Ekosistem danau ditandai oleh adanya bagian perairan yang dalam sehingga tumbuh-tumbuhan berakar tidak dapat tumbuh di bagian ini. Berbeda dengan ekosistem kolam yang tidak dalam (kedalamannya tidak lebih dari 4-5 meter) yang memungkinkan tumbuh-tumbuhan berakar dapat tumbuh di semua bagian perairan.
Danau yang luas seperti danau Toba di Sumatra dapat berombak karena memungkinkan angin untuk bertiup di sepanjang permukaan air yang luas sehingga menciptakan ombak itu. Danau terjadi karena glacier, tanah longsor yang membendung lembah, pelarutan mineral tertentu dalam tanah sehingga permukaan tanah menurun membentuk cekungan. Danau juga dapat dibentuk oleh kawah gunung api yang sudah mati atau gobah yang terbentuk di pinggir laut.
Ekosistem danau mempunyai tiga mintakat (zona) yakni:
1. Mintakat litoral, yakni bagian yang dangkal di mana sinar matahari dapat menembus sampai ke dasar perairan;
2. Mintakat limnetik, yakni bagian perairan yang terbuka yang terlalu dalam untuk pertumbuhan tumbuh-tumbuhan berakar, tetapi masih memungkinkan sinar matahari menembus lapisan ini untuk digunakan fotosintetis tumbuh-tumbuhan air; dan
3. Mintakat atau lapisan profundal, yakni lapisan di bawahnya di mana sinar matahari tidak tidak dapat menembus
Mintakat-mintakat limnetik dan profundal tidak terdapat pada ekosistem kolam. Pada mintakat litoral hidup tumbuhan apung (terutama fitoplankton) dan tumbuhan berakar. Banyak kelompok hewan hidup di mintakat ini. Pada mintakat limnetik hidup fitoplankton dan zooplankton seperti di atas, ganggang hijau dan hijau biru, Copepoda, Cladocera dan banyak lagi. Sebagian besar ikan hidup di mintakat ini. Pada lapisan profundal hidup bakteri anaerobik dan fungsi, cacing nematoda, keong dan beberapa jenis ikan.
Waduk-waduk yang dibangun oleh manusia seperti waduk Ir. Sutami, Jatiluhur dan Saguling merupakan danau buatan. Danau-danau ini banyak digunakan untuk budidaya ikan dengan karamba. Pada saat-saat tertentu terjadi kematian ikan secara massal, dan sedang diteliti penyebabnya.
Danau adalah salah satu bentuk ekosistem yang menempati daerah yang relatif kecil pada permukaan bumi dibandingkan dengan habitat laut dan daratan.

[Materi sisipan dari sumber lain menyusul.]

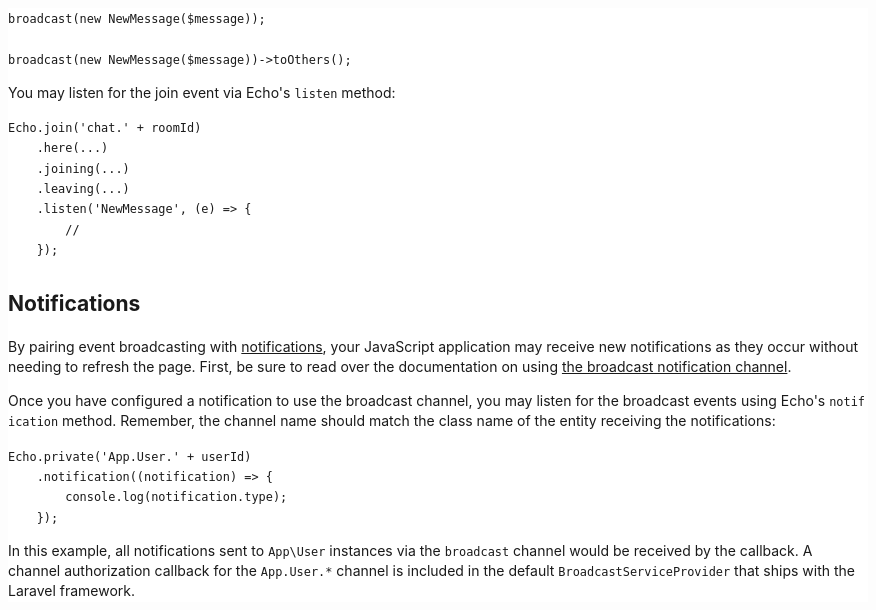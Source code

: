     broadcast(new NewMessage($message));

    broadcast(new NewMessage($message))->toOthers();

You may listen for the join event via Echo's `listen` method:

    Echo.join('chat.' + roomId)
        .here(...)
        .joining(...)
        .leaving(...)
        .listen('NewMessage', (e) => {
            //
        });

<a name="notifications"></a>
## Notifications

By pairing event broadcasting with [notifications](/laravel_tw/docs/master/notifications), your JavaScript application may receive new notifications as they occur without needing to refresh the page. First, be sure to read over the documentation on using [the broadcast notification channel](/laravel_tw/docs/master/notifications#broadcast-notifications).

Once you have configured a notification to use the broadcast channel, you may listen for the broadcast events using Echo's `notification` method. Remember, the channel name should match the class name of the entity receiving the notifications:

    Echo.private('App.User.' + userId)
        .notification((notification) => {
            console.log(notification.type);
        });

In this example, all notifications sent to `App\User` instances via the `broadcast` channel would be received by the callback. A channel authorization callback for the `App.User.*` channel is included in the default `BroadcastServiceProvider` that ships with the Laravel framework.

Bagi manusia kepentingannya jauh lebih berarti dibandingkan dengan luas daerahnya. Keberadaan ekosistem danau memberikan fungsi yang menguntungkan bagi kehidupan manusia (rumahtangga, industri, dan pertanian). Beberapa fungsi danau secara ekosistem adalah sebagai berikut:
1. Sebagai sumber plasma nutfah yang berpotensi sebagai penyumbang bahan genetik;
2. Sebagai tempat berlangsungnya siklus hidup jenis flora/fauna yang penting,
3. Sebagai sumber air yang dapat digunakan langsung oleh masyarakat sekitarnya (rumahtangga, industri dan pertanian);
4. Sebagai tempat penyimpanan kelebihan air yang berasal dari air hujan, aliran permukaan, sungai-sungai atau dari sumber-sumber air bawah tanah;
5. Memelihara iklim mikro, di mana keberadaan ekosistem danau dapat mempengaruhi kelembaman dan tingkat curah hujan setempat;
6. Sebagai sarana tranportasi untuk memindahkan hasil-hasil pertanian dari tempat satu ke tempat lainnya;
7. Sebagai penghasil energi melalui PLTA;
8. Sebagai sarana rekreasi dan objek pariwisata.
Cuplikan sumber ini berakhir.